In [34]:
!pip3 install --upgrade  -q gdown

## 👽 Goal of this Notebook

In this notebook we will run Ghostly? 👻  Ghastly? ingest from Google Sheets/Form into our "ghosts" collection in the open source Milvus vector database.


### 👻 Simple Unstructured Analytics:

### 🔍 Summary
By the end of this application, you will see that we can grab any form entry values that Google saved in a Google Sheet and parse those CSV to insert into Milvus.

We could have done this in Datavolo Apache NiFi, Ray, Apache Spark, Apache Kafka, Apache Seatunnel, Java, .NET, Golang, NodeJS, Airbyte, FiveTran and other more heavy duty production ETL tools.

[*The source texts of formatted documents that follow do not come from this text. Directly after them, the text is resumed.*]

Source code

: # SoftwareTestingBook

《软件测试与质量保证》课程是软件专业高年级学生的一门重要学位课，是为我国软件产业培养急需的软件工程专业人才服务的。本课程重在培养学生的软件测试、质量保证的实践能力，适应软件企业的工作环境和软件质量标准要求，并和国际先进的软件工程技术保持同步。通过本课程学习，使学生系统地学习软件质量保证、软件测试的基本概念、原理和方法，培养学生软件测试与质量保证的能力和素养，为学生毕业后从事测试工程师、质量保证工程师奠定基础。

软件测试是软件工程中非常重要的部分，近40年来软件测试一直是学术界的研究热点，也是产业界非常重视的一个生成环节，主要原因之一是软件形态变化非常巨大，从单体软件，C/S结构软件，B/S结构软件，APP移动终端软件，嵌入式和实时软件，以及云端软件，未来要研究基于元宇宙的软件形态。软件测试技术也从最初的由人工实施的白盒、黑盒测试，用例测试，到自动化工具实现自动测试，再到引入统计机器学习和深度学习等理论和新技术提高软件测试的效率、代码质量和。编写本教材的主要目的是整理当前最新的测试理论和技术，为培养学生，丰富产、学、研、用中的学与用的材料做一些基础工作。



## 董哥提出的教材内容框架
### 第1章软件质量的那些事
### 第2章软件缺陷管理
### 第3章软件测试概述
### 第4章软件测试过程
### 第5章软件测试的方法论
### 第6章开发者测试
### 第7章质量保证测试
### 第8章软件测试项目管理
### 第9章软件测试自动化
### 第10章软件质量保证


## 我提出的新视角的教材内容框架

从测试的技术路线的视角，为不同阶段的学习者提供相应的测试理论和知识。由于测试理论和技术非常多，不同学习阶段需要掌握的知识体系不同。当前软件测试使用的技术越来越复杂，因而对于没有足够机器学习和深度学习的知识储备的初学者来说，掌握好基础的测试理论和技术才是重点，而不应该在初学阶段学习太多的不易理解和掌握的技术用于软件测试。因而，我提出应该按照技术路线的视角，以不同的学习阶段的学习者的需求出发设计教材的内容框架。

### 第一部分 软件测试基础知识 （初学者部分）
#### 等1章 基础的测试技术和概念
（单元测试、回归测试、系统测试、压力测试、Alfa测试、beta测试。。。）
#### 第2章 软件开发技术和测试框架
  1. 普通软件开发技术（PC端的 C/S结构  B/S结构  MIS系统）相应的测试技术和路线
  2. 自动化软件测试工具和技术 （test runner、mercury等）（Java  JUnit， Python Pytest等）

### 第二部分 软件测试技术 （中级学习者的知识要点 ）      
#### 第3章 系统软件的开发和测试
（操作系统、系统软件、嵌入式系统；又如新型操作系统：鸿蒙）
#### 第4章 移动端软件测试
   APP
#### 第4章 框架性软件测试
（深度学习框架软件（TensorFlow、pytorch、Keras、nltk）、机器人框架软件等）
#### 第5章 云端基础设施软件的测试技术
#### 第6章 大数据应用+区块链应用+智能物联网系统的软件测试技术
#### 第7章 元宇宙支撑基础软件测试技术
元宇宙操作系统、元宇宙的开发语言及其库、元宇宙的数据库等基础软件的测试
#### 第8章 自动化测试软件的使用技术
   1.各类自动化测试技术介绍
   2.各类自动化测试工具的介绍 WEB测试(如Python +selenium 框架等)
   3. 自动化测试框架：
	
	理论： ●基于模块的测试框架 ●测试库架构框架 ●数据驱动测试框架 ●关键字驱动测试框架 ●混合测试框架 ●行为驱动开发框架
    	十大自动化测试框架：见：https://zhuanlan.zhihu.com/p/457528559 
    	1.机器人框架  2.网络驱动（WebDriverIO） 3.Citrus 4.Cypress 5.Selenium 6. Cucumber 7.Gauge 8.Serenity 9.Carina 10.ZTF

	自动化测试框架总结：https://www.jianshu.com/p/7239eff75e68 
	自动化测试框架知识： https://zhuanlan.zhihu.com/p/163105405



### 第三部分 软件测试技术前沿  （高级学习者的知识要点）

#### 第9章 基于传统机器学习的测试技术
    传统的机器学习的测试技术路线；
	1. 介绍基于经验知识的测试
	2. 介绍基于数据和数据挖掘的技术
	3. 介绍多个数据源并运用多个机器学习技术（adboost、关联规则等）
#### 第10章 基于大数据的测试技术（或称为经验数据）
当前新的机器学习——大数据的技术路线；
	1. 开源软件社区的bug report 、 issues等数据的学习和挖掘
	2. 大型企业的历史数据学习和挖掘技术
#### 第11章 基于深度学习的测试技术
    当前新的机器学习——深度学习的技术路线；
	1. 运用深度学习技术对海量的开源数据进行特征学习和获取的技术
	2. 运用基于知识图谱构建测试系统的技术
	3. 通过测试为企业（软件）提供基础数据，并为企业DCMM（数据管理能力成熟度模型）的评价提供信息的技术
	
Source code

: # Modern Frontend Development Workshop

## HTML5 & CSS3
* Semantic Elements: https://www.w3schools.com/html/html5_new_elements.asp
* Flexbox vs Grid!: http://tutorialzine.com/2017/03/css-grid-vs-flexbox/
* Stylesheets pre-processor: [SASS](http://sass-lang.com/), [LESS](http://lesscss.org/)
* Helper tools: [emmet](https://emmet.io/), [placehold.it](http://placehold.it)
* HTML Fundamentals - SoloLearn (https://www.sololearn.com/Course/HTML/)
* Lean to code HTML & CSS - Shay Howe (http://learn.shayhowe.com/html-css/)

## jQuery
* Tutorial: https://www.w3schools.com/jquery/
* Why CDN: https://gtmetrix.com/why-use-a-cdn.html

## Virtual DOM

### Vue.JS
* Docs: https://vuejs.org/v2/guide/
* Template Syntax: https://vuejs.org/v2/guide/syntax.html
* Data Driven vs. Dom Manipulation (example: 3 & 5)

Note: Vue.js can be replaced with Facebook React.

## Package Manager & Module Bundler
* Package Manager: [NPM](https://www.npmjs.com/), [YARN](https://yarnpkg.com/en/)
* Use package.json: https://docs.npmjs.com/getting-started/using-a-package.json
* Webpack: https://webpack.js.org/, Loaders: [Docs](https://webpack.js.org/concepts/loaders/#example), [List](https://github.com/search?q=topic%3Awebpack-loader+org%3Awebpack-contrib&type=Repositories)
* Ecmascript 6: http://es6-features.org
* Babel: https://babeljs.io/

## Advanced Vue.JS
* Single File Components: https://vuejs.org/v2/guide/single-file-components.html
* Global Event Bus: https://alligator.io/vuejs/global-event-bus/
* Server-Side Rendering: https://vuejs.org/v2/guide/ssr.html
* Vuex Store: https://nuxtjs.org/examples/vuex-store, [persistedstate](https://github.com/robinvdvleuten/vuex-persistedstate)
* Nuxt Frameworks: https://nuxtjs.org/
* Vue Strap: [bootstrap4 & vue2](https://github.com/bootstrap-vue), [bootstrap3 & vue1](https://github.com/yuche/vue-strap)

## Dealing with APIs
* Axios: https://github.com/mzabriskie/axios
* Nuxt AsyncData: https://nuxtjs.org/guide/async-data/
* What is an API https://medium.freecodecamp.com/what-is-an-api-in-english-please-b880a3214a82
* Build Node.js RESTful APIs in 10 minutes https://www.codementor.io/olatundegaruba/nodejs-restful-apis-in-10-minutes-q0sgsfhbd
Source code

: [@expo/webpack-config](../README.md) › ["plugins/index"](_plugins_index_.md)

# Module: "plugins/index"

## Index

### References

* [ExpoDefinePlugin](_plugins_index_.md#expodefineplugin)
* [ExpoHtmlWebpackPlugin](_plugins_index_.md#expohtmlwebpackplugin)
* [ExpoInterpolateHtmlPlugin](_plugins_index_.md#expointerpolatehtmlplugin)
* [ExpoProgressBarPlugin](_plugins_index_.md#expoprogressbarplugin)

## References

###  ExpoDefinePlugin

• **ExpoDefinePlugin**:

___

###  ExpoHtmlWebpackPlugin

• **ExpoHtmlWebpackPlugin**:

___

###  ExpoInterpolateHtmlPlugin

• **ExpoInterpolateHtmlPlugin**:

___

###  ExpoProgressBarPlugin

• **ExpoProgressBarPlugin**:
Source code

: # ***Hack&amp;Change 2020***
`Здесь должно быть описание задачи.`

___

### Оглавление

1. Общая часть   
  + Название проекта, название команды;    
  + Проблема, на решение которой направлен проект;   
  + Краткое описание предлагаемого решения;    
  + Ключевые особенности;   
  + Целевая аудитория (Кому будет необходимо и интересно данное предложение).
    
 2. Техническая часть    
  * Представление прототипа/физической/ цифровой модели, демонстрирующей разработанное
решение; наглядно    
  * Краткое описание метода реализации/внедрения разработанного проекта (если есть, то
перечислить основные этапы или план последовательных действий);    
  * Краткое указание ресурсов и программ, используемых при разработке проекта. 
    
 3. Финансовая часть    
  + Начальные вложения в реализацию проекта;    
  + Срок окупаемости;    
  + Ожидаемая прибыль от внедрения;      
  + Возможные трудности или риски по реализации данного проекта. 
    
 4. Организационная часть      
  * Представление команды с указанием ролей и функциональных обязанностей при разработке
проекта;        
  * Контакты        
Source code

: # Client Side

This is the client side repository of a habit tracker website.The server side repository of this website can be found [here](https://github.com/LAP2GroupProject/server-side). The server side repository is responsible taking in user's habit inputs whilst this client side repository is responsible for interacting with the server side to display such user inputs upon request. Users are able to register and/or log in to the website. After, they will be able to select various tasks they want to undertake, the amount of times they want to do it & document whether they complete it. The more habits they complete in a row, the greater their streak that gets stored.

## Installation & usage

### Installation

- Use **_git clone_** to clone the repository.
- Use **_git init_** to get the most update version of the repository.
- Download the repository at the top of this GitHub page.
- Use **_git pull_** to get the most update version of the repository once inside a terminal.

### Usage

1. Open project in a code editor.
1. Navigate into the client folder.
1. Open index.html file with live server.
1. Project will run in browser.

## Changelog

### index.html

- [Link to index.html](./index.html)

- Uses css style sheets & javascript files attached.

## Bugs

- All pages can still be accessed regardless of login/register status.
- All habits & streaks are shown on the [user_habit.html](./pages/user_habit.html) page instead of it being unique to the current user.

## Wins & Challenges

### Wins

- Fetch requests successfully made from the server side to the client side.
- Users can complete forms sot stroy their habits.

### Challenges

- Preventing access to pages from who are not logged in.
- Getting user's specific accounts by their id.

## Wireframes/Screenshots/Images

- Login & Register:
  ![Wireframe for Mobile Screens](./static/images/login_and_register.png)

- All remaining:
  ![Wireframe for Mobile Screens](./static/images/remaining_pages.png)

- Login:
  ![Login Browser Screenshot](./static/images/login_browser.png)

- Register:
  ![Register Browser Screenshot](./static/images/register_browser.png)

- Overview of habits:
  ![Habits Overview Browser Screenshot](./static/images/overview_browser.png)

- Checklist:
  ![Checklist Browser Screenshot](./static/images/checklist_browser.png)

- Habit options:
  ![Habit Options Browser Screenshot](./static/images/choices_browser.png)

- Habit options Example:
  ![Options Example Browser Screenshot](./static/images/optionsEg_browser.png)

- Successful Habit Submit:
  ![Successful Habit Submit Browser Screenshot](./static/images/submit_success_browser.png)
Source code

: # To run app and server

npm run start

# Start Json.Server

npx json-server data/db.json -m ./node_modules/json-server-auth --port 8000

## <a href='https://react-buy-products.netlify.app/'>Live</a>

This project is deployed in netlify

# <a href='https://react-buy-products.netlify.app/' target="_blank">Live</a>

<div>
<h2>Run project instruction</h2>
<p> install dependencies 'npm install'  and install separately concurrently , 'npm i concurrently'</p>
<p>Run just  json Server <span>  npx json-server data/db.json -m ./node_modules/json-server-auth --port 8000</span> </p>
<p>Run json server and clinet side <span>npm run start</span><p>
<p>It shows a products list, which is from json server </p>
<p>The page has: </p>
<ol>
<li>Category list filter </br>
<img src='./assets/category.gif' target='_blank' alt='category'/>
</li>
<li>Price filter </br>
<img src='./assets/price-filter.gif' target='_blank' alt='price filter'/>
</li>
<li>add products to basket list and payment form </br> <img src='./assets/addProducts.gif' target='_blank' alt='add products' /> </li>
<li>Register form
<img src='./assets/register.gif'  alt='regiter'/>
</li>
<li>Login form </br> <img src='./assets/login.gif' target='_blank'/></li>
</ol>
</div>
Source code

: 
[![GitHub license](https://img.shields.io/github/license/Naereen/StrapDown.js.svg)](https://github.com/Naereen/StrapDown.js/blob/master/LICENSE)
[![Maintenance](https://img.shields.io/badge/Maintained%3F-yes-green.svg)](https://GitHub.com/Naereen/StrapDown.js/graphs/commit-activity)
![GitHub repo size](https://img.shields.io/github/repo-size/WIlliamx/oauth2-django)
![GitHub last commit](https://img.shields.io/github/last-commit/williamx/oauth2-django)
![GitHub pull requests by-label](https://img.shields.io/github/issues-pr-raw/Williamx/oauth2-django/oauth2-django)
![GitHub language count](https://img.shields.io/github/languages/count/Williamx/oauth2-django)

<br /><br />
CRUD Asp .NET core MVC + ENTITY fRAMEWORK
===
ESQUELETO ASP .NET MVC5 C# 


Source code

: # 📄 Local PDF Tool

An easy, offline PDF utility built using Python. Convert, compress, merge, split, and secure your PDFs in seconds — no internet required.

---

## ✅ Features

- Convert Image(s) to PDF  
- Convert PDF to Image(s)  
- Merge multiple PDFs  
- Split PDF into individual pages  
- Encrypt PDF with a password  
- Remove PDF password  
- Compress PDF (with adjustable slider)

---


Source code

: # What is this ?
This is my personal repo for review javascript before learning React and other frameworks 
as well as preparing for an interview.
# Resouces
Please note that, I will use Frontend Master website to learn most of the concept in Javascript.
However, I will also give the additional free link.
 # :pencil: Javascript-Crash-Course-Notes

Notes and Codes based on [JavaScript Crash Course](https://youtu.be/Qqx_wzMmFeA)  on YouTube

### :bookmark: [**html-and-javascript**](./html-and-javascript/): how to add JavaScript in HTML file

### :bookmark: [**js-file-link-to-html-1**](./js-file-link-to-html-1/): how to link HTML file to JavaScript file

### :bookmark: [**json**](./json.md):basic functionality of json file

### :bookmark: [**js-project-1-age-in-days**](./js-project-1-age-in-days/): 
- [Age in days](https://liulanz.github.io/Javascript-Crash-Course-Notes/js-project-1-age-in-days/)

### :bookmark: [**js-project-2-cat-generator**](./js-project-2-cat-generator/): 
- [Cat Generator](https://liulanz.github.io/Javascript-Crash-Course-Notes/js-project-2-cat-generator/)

#### 🐍 AIM Stack - Easy Local Free Open Source RAG

* Ollama
* Python
* Jupyter Lab Notebook
* Milvus Vector Database
* Pymilvus
* Sentence Transformers
* Hugging Face

#### 🌐 Models

* BGE-M3 - BAAI/bge-m3
* LLava - llava:7b
* GTE - Alibaba-NLP/gte-base-en-v1.5
* SPLADE - naver/splade-cocondenser-selfdistil
* CLIP - clip-ViT-B-32

![milvuslogo](https://milvus.io/images/milvus_logo.svg)

#### 🎃 Resources

* https://github.com/tspannhw/AIM-BecomingAnAIEngineer
* https://github.com/tspannhw/FLiPStackWeekly
* https://medium.com/@tspann/ghosts-are-unstructured-data-i-e31b34c0d9e4
* https://github.com/tspannhw/AIM-Ghosts
* https://zilliz.com/community/unstructured-data-meetup
* https://www.meetup.com/unstructured-data-meetup-new-york/
* https://lu.ma/naqu6xrd?tk=kJaUfp
* https://zilliz.com/learn/an-ultimate-guide-to-vectorizing-structured-data
* https://zilliz.com/blog/metadata-filtering-hybrid-search-or-agent-in-rag-applications
  
Open Source Milvus

In [4]:
import warnings
warnings.filterwarnings('ignore')
warnings.filterwarnings("ignore", category=DeprecationWarning)
warnings.filterwarnings("ignore", category=FutureWarning)
import os
import requests
import base64
from tqdm.notebook import tqdm
from PIL import Image
from sentence_transformers import SentenceTransformer
from pymilvus import MilvusClient
import requests
from pymilvus import (
   utility,
   FieldSchema, CollectionSchema, DataType,
   Collection, AnnSearchRequest, RRFRanker, connections,
)
from pymilvus.model.dense import SentenceTransformerEmbeddingFunction
from pymilvus.model.sparse import SpladeEmbeddingFunction
from pymilvus.model.hybrid import BGEM3EmbeddingFunction
from dotenv import load_dotenv
load_dotenv(override=True)


# Multi
bge_m3 = BGEM3EmbeddingFunction(
    model_name = 'BAAI/bge-m3', 
    device = 'cpu', 
    use_fp16 = False
)

# BGE-M3 Sparse
dense_dim = bge_m3.dim["dense"] 

# Slade Sparse
splade_ef = SpladeEmbeddingFunction(
    model_name="naver/splade-cocondenser-selfdistil", 
    device="cpu"
)

# Load CLIP model
model = SentenceTransformer('clip-ViT-B-32')

# Big Text
textmodel = SentenceTransformer("Alibaba-NLP/gte-base-en-v1.5", trust_remote_code=True)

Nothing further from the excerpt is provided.